• [Exercise] Reproduce the whole listing that follows, character for character, and drop the images.
Data for this exercise START
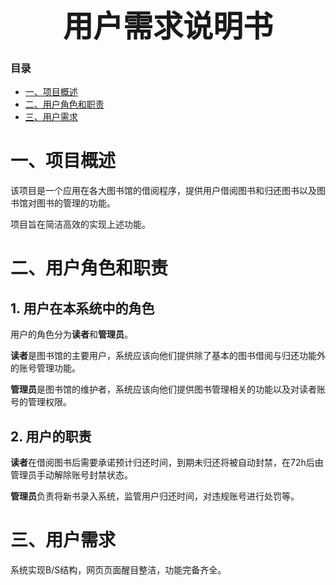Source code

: <font size="36"><center><b>用户需求说明书</b></center></font>

### 目录

* [一、项目概述](#一项目概述)
* [二、用户角色和职责](#二用户角色和职责)
* [三、用户需求](#三用户需求)

# 一、项目概述

该项目是一个应用在各大图书馆的借阅程序，提供用户借阅图书和归还图书以及图书馆对图书的管理的功能。

项目旨在简洁高效的实现上述功能。

# 二、用户角色和职责

## 1. 用户在本系统中的角色

用户的角色分为**读者**和**管理员**。

**读者**是图书馆的主要用户，系统应该向他们提供除了基本的图书借阅与归还功能外的账号管理功能。

**管理员**是图书馆的维护者，系统应该向他们提供图书管理相关的功能以及对读者账号的管理权限。

## 2. 用户的职责

**读者**在借阅图书后需要承诺预计归还时间，到期未归还将被自动封禁，在72h后由管理员手动解除账号封禁状态。

**管理员**负责将新书录入系统，监管用户归还时间，对违规账号进行处罚等。

# 三、用户需求

系统实现B/S结构，网页页面醒目整洁，功能完备齐全。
Data for this exercise END
• [Task solution]
Source code

: <font size="36"><center><b>用户需求说明书</b></center></font>

### 目录

* [一、项目概述](#一项目概述)
* [二、用户角色和职责](#二用户角色和职责)
* [三、用户需求](#三用户需求)

# 一、项目概述

该项目是一个应用在各大图书馆的借阅程序，提供用户借阅图书和归还图书以及图书馆对图书的管理的功能。

项目旨在简洁高效的实现上述功能。

# 二、用户角色和职责

## 1. 用户在本系统中的角色

用户的角色分为**读者**和**管理员**。

**读者**是图书馆的主要用户，系统应该向他们提供除了基本的图书借阅与归还功能外的账号管理功能。

**管理员**是图书馆的维护者，系统应该向他们提供图书管理相关的功能以及对读者账号的管理权限。

## 2. 用户的职责

**读者**在借阅图书后需要承诺预计归还时间，到期未归还将被自动封禁，在72h后由管理员手动解除账号封禁状态。

**管理员**负责将新书录入系统，监管用户归还时间，对违规账号进行处罚等。

# 三、用户需求

系统实现B/S结构，网页页面醒目整洁，功能完备齐全。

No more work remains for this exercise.